[[ RECORDS FOR THIS EXERCISE open ]]
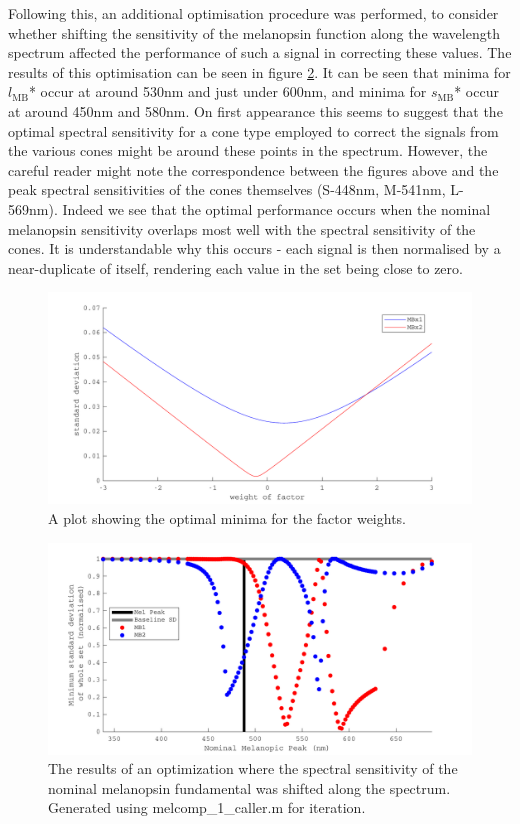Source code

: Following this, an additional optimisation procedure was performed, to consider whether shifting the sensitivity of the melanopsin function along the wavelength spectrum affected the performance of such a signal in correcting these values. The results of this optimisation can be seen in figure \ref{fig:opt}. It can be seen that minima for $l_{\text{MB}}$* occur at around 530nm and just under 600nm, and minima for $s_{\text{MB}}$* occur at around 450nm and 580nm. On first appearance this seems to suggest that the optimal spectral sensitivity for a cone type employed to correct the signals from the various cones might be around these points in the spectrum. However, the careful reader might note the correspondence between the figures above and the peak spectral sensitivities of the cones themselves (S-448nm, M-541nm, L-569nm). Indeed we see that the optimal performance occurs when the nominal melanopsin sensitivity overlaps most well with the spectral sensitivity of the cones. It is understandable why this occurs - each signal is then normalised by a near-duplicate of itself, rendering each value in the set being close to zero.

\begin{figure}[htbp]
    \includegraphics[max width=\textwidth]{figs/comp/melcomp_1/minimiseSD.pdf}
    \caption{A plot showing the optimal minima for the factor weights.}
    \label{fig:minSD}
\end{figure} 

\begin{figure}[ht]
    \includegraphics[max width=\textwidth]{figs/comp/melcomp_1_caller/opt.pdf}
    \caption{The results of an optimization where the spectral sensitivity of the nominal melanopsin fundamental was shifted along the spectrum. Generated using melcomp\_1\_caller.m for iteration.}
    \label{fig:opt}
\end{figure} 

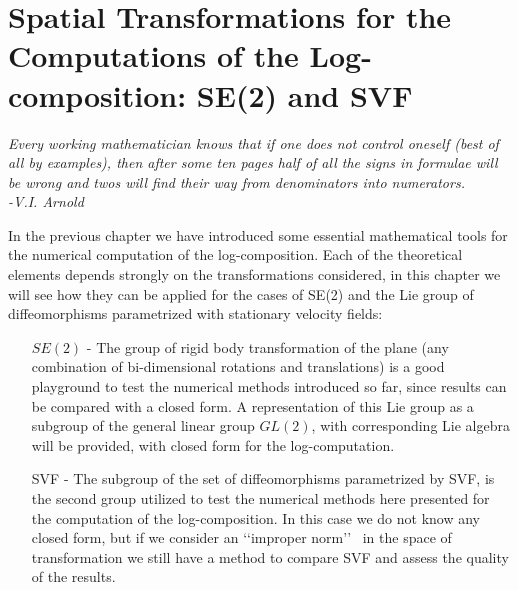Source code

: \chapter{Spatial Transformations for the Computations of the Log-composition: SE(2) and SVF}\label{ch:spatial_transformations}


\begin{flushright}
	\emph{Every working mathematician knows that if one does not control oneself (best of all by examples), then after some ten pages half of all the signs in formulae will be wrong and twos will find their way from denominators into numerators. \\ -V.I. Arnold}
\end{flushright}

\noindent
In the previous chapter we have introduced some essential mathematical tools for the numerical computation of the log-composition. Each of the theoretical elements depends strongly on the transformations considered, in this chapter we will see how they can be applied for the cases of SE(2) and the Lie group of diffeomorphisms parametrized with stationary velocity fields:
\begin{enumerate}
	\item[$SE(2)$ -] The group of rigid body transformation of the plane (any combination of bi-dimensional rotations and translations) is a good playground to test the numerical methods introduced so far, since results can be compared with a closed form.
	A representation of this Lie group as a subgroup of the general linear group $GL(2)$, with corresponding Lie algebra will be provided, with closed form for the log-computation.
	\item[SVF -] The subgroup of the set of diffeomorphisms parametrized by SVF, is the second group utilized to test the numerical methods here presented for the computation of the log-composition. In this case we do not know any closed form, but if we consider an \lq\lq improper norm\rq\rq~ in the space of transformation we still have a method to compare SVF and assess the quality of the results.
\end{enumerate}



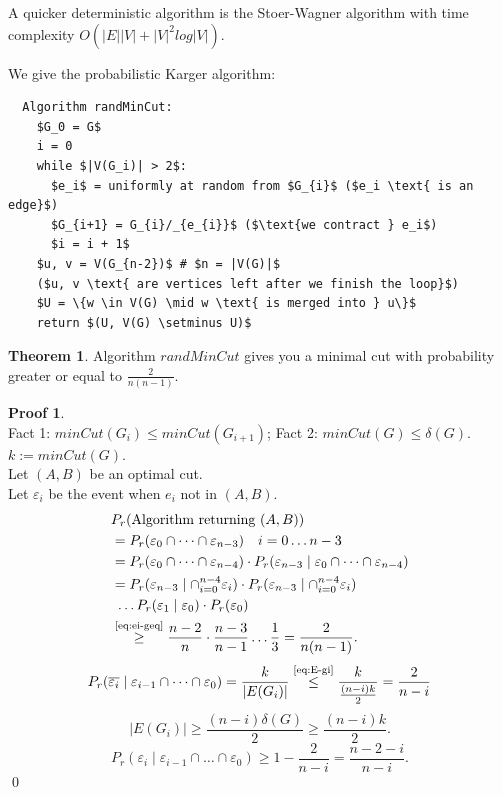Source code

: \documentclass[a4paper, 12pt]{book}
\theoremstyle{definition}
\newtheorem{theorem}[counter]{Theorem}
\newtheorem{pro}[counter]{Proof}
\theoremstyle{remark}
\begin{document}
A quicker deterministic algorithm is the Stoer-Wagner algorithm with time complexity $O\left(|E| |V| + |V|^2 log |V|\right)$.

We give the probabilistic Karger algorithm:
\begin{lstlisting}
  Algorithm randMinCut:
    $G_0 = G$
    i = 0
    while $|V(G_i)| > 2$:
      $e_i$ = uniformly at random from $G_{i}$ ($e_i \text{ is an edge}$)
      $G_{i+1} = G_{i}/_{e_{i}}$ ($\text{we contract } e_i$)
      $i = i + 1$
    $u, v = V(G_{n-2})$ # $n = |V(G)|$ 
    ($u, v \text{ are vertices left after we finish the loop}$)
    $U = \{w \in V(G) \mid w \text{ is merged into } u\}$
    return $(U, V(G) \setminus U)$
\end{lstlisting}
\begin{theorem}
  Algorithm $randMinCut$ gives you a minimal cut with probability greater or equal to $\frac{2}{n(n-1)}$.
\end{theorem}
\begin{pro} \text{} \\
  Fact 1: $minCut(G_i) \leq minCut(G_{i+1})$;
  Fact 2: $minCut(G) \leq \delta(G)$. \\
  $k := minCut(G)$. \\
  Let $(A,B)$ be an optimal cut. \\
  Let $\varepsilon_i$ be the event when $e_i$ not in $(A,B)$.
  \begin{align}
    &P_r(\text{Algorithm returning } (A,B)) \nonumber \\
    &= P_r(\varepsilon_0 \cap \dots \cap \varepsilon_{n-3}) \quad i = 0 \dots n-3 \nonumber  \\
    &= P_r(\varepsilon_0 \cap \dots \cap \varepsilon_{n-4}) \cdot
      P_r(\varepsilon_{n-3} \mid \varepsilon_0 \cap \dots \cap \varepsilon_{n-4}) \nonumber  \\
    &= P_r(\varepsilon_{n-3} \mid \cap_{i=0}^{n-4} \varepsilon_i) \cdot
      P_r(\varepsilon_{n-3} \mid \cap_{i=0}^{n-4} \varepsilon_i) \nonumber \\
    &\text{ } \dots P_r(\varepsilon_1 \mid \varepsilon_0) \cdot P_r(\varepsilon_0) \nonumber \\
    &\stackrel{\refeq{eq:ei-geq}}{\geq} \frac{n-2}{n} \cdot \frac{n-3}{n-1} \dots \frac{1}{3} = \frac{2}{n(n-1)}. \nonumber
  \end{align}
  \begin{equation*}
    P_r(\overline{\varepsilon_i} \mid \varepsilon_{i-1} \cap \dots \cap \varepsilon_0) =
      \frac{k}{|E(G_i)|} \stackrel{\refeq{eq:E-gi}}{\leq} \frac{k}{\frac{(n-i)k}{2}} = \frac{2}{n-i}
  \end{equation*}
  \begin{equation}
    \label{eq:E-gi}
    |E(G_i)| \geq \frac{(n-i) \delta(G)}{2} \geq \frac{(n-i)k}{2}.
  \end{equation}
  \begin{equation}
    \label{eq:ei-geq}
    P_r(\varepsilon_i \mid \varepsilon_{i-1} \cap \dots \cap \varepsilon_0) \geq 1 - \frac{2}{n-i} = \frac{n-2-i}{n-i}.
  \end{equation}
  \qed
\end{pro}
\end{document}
[[ RECORDS FOR THIS EXERCISE closed ]]
[[ RECORDS FOR THIS EXERCISE open ]]
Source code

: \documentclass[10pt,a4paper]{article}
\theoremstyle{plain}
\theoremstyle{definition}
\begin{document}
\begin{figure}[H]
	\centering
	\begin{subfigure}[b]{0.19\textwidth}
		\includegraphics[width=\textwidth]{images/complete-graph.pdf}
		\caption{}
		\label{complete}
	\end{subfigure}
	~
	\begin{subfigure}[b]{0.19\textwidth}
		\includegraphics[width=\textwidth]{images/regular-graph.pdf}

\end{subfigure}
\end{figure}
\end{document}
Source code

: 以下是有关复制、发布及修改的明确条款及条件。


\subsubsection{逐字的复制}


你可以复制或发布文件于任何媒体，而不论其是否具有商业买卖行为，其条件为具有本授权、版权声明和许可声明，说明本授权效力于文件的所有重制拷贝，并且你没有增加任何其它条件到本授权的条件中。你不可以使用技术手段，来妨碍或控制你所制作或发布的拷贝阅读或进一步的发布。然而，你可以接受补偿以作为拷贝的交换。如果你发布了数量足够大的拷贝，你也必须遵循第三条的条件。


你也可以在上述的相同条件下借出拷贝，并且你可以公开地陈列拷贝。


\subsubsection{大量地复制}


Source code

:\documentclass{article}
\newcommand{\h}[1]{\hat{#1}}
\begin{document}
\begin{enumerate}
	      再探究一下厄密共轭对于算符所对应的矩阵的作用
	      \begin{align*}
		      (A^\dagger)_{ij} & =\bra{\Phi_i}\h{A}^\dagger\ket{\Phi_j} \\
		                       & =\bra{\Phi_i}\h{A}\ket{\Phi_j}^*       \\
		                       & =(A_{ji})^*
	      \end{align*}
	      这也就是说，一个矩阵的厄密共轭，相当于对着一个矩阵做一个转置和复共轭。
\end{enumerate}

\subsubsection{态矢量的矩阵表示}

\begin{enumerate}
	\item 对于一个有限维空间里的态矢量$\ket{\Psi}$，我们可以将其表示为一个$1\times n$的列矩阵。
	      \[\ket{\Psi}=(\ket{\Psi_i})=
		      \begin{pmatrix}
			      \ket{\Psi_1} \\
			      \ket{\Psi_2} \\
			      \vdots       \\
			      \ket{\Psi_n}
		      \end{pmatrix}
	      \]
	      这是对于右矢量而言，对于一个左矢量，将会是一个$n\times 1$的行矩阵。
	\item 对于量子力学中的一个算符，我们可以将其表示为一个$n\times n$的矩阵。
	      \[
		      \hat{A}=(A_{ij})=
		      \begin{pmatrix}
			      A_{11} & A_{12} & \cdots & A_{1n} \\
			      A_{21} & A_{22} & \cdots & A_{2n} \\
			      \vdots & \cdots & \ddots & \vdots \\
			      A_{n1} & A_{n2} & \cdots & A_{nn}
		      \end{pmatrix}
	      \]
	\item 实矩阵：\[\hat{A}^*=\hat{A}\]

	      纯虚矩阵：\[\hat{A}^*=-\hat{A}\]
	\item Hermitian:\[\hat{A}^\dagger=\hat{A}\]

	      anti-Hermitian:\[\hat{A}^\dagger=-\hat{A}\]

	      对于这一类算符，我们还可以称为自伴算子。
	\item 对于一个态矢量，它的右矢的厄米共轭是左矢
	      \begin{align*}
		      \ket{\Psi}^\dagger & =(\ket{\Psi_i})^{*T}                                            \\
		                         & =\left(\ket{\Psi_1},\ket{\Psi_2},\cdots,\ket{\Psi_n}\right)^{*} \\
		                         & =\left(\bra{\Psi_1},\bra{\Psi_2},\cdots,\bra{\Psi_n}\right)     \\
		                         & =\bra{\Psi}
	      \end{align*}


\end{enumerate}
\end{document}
[[ RECORDS FOR THIS EXERCISE closed ]]
:: WHAT IS NEEDED ::
From the line holding "We give the" to the line holding "V(G) \mid w", inclusive, restate each line above exactly as written.

:: SOLVED PROBLEM ::
We give the probabilistic Karger algorithm:
\begin{lstlisting}
  Algorithm randMinCut:
    $G_0 = G$
    i = 0
    while $|V(G_i)| > 2$:
      $e_i$ = uniformly at random from $G_{i}$ ($e_i \text{ is an edge}$)
      $G_{i+1} = G_{i}/_{e_{i}}$ ($\text{we contract } e_i$)
      $i = i + 1$
    $u, v = V(G_{n-2})$ # $n = |V(G)|$ 
    ($u, v \text{ are vertices left after we finish the loop}$)
    $U = \{w \in V(G) \mid w \text{ is merged into } u\}$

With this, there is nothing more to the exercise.